- To do
Write out, from the entries below, exactly the lines that run between the lines holding "numerical and categorical.</p>" and "three steps namely:</p>", inclusive, and stop there.

- Source records
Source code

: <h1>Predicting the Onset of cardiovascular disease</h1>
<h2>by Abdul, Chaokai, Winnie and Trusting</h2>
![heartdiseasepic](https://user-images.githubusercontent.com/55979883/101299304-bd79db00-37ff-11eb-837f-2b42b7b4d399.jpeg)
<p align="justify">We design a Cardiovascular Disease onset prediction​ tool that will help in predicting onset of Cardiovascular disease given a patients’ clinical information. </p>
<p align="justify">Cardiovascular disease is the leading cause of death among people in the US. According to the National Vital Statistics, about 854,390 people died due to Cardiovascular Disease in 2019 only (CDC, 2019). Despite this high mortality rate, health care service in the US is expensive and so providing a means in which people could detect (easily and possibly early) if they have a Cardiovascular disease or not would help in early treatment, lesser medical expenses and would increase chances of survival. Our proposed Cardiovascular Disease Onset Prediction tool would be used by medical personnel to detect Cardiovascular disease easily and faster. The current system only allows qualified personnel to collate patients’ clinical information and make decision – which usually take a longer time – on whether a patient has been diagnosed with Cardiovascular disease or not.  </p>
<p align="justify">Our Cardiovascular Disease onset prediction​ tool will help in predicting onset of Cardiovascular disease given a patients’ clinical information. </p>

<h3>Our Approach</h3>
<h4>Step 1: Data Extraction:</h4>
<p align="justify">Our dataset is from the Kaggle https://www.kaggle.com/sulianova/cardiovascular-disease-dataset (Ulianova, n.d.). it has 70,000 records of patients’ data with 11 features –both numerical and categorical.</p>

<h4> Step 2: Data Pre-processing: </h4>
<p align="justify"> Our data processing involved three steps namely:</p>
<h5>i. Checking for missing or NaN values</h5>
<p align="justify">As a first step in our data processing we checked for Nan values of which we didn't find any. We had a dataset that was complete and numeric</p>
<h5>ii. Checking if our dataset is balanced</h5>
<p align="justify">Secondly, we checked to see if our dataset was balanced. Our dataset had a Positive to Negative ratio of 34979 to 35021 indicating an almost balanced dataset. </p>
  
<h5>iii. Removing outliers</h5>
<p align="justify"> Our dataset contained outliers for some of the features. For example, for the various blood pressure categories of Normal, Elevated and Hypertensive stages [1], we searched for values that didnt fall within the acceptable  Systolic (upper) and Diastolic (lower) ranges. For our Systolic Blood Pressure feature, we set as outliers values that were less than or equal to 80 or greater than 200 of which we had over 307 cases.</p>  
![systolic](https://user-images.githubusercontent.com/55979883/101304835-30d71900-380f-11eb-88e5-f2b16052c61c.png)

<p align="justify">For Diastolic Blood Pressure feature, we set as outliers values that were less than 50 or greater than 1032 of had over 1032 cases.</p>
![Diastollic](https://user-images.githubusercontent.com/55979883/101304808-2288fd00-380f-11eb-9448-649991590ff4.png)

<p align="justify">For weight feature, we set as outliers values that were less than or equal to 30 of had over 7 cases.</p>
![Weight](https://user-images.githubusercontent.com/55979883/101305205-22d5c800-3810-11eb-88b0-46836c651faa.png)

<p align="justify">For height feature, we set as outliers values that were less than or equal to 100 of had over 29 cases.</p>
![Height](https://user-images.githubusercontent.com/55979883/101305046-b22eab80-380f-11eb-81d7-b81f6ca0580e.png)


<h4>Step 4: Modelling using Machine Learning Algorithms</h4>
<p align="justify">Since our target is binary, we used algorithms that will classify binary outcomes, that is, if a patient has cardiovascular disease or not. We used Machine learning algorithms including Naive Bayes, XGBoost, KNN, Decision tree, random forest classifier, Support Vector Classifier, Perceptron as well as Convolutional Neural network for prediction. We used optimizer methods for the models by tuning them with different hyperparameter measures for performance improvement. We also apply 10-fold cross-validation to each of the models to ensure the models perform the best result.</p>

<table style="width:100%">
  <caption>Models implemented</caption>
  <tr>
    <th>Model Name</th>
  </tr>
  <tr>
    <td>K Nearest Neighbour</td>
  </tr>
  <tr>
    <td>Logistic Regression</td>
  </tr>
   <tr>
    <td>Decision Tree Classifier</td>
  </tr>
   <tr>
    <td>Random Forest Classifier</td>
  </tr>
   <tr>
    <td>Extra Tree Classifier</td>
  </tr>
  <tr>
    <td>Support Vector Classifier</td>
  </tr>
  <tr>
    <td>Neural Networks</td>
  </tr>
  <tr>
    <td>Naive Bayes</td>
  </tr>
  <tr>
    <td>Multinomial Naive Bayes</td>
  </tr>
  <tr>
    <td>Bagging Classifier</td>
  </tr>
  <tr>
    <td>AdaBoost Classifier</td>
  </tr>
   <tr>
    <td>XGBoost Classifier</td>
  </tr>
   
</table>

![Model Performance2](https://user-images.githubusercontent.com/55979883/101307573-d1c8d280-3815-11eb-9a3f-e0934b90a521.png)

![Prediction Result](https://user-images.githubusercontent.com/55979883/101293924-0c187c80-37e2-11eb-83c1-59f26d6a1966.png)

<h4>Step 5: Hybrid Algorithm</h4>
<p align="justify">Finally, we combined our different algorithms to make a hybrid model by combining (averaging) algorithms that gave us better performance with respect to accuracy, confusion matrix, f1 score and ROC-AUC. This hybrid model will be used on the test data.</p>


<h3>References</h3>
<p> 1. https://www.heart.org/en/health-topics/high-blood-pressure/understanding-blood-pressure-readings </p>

...

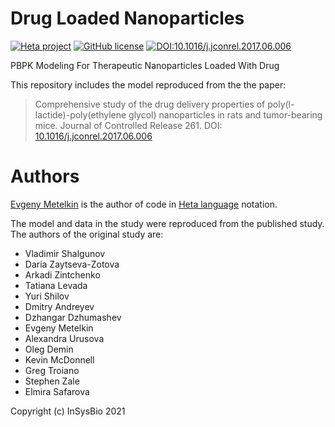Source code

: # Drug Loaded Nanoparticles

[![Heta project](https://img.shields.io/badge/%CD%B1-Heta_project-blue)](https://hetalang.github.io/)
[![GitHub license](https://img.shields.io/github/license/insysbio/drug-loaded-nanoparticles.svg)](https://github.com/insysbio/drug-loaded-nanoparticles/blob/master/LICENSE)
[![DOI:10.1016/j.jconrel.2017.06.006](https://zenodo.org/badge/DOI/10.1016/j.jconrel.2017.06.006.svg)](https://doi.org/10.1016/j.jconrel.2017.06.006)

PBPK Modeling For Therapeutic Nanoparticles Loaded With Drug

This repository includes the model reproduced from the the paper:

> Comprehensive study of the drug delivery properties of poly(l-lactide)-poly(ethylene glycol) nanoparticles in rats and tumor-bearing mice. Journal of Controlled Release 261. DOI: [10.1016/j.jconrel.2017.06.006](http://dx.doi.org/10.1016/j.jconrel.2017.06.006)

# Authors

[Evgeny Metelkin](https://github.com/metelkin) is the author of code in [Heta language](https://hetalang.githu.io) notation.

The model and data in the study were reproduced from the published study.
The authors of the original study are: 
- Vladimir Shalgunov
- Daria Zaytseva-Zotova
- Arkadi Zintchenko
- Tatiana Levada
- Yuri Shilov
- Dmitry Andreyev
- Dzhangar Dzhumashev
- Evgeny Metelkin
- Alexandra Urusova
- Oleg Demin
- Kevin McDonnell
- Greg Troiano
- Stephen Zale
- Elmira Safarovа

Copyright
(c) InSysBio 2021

- Response area
<p align="justify">Our dataset is from the Kaggle https://www.kaggle.com/sulianova/cardiovascular-disease-dataset (Ulianova, n.d.). it has 70,000 records of patients’ data with 11 features –both numerical and categorical.</p>

<h4> Step 2: Data Pre-processing: </h4>
<p align="justify"> Our data processing involved three steps namely:</p>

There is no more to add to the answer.